Given information —
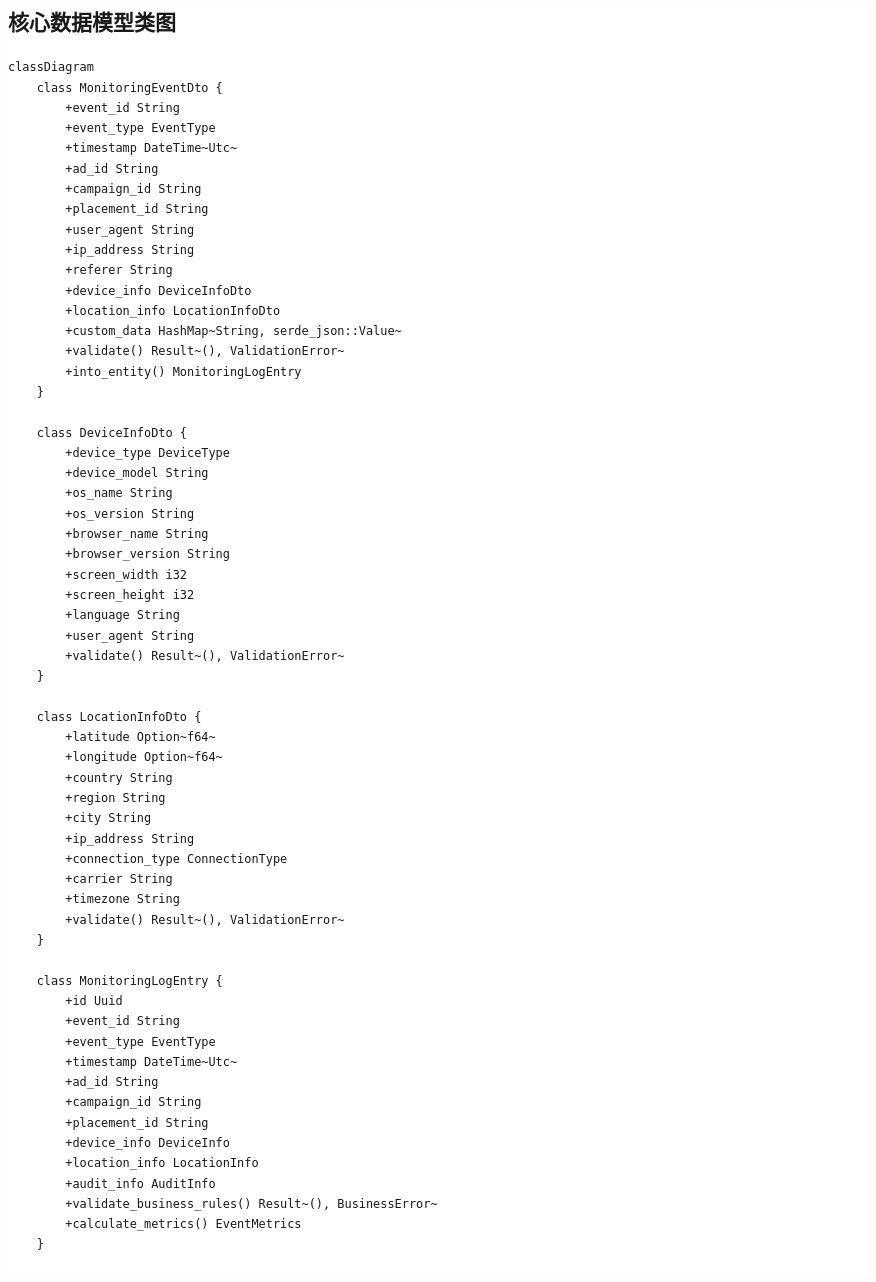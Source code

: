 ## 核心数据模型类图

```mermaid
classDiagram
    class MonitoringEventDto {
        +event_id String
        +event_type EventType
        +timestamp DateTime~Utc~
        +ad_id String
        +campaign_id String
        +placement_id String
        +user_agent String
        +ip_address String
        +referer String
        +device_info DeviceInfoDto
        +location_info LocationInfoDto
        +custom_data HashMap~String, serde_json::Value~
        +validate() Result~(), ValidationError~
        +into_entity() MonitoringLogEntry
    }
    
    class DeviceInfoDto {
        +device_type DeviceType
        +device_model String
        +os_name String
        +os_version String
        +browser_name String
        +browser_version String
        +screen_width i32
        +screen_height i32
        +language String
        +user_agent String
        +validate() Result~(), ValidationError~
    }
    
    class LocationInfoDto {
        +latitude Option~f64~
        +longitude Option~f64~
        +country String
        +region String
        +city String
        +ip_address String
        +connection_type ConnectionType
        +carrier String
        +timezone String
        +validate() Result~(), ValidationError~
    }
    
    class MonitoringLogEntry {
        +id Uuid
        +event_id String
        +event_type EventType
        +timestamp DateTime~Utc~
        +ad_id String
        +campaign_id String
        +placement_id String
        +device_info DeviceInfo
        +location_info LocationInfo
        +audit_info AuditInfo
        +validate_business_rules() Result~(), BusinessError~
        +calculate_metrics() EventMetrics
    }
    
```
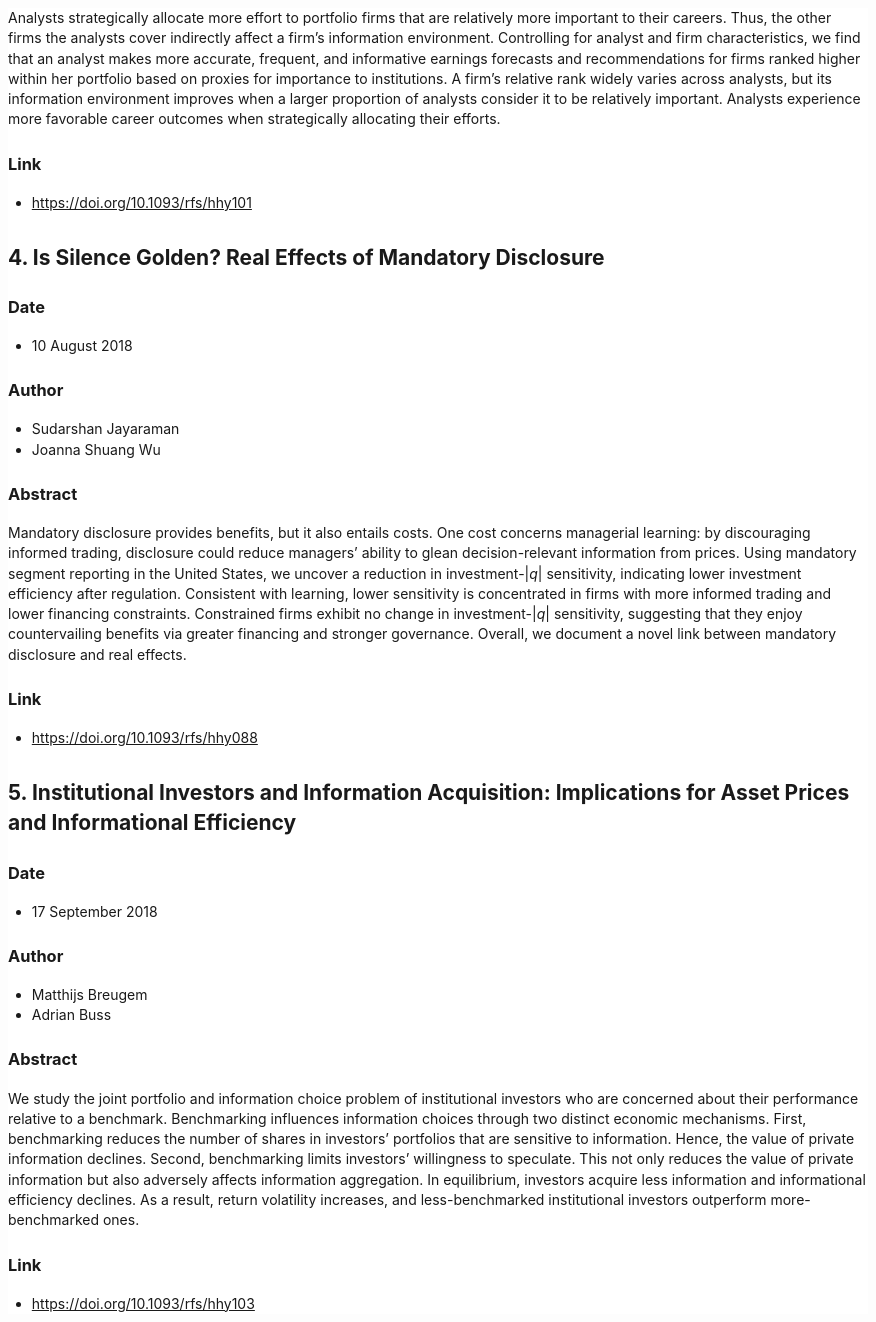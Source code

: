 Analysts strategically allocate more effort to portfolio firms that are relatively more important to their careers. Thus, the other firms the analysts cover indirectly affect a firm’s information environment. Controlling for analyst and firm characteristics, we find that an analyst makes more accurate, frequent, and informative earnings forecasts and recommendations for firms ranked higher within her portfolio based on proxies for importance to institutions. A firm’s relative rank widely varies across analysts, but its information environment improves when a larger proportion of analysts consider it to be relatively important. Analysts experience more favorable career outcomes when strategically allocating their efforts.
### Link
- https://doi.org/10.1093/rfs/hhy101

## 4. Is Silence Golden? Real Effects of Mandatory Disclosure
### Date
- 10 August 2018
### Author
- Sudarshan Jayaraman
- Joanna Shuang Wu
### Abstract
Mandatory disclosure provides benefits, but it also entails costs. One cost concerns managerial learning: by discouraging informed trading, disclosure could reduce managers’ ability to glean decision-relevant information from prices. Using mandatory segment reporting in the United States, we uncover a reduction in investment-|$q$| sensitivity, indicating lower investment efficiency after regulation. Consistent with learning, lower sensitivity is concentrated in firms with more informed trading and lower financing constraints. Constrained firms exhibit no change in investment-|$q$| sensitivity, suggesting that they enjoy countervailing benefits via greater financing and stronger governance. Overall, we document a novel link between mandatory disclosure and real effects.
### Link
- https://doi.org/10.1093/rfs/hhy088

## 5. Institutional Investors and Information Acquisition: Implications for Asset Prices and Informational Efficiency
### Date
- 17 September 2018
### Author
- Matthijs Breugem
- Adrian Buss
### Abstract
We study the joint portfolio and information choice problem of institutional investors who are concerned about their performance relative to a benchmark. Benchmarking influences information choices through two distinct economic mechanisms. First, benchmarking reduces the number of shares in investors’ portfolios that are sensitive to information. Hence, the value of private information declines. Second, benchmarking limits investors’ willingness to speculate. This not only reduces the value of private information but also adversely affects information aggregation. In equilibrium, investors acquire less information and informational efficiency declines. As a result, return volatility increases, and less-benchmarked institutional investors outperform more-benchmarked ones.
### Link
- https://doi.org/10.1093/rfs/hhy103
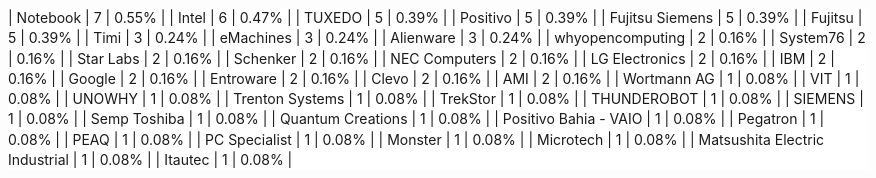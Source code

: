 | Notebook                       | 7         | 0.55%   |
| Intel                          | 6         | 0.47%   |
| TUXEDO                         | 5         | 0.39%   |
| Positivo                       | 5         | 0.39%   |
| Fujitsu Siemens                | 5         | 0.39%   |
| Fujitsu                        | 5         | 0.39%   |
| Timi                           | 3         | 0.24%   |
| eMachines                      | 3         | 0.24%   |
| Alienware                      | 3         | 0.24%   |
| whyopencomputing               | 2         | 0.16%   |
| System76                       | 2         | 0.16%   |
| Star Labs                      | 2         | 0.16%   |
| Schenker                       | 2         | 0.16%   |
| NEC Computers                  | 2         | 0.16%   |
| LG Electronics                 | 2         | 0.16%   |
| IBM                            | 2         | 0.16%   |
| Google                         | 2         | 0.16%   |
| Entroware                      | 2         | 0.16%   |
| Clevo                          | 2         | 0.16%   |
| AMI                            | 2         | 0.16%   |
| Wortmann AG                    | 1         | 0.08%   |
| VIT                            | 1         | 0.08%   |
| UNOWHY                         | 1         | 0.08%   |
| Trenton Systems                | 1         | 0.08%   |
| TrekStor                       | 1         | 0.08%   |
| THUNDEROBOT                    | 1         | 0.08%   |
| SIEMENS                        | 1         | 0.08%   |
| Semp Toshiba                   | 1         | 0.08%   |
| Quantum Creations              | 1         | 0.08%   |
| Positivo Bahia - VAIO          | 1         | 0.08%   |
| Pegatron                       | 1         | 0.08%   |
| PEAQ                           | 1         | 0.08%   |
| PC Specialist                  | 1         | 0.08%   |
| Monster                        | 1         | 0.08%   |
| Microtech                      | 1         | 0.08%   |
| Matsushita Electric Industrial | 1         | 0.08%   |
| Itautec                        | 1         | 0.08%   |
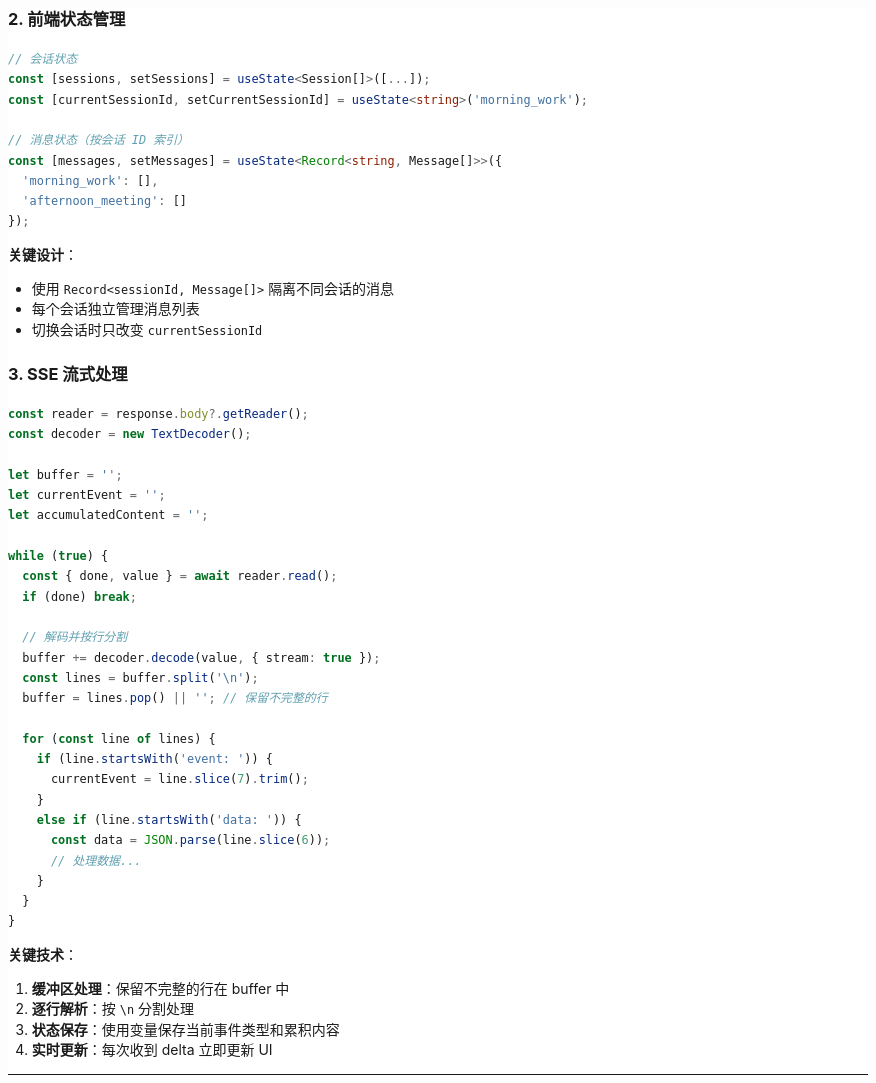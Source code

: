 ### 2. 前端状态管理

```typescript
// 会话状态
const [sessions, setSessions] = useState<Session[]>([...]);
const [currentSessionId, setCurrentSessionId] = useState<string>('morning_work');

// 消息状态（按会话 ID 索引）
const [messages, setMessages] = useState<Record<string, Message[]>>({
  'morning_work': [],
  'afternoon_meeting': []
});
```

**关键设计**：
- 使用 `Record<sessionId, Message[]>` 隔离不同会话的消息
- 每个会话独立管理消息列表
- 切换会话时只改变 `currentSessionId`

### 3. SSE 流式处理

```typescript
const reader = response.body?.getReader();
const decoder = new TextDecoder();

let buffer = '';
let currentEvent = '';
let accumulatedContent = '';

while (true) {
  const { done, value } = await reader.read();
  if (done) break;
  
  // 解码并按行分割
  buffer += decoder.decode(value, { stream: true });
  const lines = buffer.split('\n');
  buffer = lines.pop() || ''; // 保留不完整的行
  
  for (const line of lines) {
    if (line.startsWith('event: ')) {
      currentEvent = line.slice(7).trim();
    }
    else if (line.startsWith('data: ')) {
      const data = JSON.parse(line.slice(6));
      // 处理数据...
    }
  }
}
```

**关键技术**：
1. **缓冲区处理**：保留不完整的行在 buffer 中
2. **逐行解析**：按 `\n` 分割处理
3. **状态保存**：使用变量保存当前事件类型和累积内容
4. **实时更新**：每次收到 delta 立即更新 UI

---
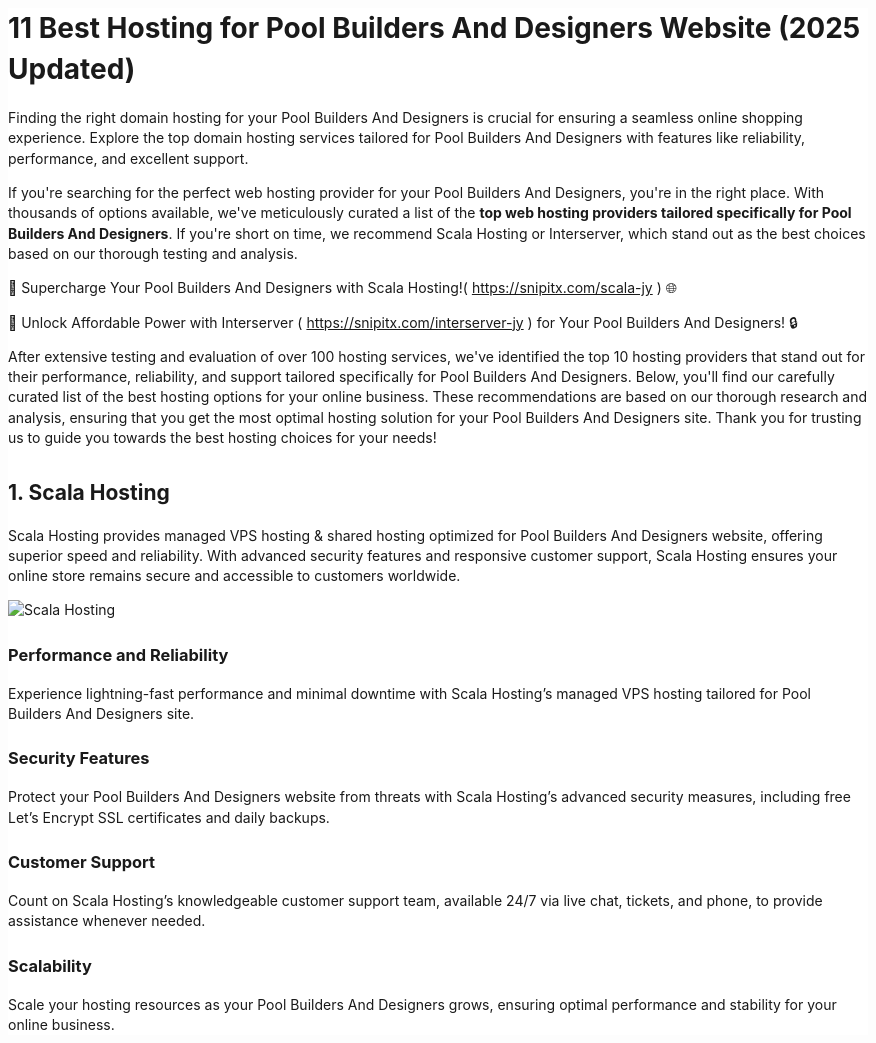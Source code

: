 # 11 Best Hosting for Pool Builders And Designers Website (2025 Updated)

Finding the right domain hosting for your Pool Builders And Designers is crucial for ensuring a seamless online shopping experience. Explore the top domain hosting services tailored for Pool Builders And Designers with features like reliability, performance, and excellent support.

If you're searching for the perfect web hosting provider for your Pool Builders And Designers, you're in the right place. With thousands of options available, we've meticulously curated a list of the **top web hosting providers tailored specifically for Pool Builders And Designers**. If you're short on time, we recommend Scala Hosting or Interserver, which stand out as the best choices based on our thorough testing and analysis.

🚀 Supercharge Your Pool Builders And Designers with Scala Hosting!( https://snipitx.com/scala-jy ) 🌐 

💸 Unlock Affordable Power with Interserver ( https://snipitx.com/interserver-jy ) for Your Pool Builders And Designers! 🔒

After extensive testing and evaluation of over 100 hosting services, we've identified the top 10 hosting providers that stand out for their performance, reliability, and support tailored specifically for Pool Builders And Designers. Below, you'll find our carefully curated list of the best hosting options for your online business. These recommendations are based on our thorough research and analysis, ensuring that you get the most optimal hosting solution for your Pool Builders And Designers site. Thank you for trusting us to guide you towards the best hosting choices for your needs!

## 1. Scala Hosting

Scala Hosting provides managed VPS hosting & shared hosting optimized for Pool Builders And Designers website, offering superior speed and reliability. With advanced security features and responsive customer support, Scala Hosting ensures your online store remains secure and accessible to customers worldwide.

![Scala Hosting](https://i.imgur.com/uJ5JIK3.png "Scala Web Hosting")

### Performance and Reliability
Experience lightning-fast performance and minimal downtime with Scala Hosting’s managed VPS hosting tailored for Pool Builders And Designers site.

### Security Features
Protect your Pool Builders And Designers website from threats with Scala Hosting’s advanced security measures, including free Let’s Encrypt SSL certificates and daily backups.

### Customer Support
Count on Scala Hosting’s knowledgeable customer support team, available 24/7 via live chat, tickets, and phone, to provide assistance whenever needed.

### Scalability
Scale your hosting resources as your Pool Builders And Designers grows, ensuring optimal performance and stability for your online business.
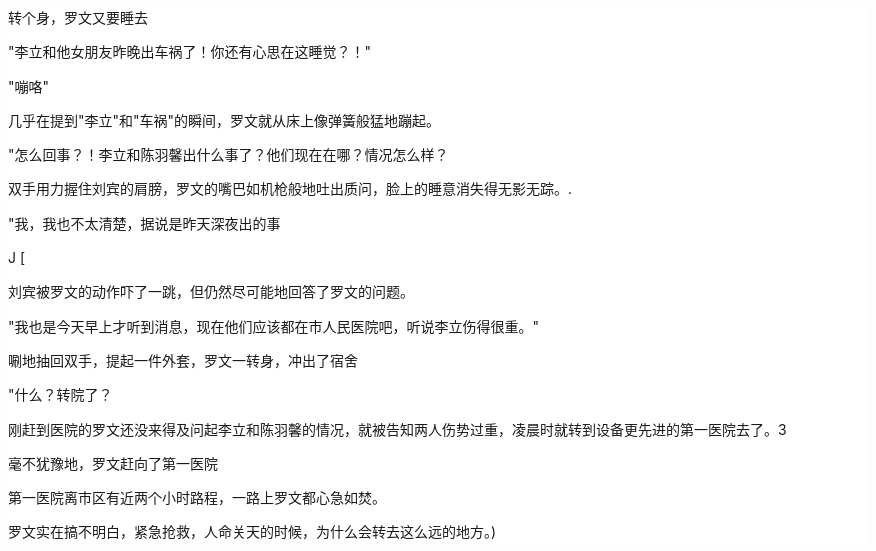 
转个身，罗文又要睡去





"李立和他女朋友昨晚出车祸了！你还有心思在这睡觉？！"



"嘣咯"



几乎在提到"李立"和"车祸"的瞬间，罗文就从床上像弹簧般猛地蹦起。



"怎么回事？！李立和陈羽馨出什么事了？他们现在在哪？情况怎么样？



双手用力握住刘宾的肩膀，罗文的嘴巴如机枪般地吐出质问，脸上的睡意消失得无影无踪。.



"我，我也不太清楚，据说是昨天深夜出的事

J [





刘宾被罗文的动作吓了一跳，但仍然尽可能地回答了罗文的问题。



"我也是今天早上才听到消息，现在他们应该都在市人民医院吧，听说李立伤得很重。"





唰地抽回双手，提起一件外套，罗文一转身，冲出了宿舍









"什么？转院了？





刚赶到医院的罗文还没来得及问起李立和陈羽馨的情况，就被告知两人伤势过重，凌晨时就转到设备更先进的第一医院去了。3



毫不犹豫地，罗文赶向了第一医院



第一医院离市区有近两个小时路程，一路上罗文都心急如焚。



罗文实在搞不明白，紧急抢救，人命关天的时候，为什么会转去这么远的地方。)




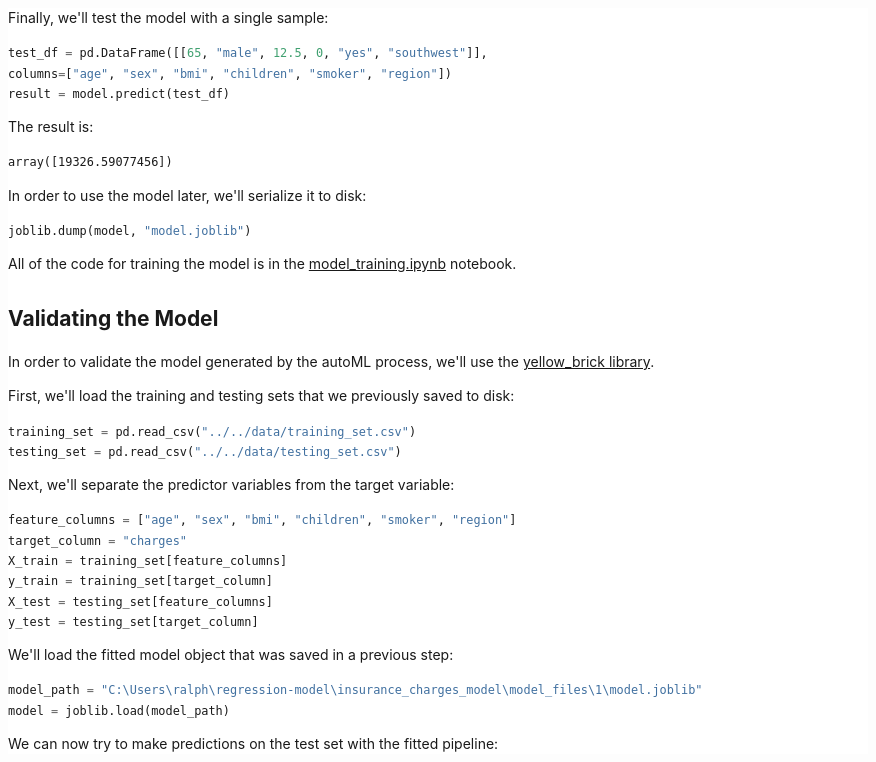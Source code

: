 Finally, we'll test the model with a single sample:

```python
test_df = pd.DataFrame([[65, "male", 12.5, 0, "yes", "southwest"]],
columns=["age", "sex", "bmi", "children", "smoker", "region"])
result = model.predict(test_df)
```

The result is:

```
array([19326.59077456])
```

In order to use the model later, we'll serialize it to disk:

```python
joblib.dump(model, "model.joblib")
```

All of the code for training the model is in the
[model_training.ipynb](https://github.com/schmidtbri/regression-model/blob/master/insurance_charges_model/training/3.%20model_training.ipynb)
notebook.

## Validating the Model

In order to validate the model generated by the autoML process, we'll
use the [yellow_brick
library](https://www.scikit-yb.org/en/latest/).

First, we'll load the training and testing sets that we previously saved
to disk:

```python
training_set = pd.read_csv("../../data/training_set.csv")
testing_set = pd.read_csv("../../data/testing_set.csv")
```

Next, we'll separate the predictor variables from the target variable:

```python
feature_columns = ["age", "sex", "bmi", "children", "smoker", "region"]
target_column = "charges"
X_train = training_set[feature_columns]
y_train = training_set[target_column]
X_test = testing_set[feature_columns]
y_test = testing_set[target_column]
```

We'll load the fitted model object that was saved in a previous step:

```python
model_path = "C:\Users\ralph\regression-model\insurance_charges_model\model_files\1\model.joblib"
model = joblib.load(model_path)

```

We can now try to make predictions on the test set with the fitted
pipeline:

Problem requirements — The answer must be one number, the count of lines above that hold the word "LocationInfoDto".

Your solution — 2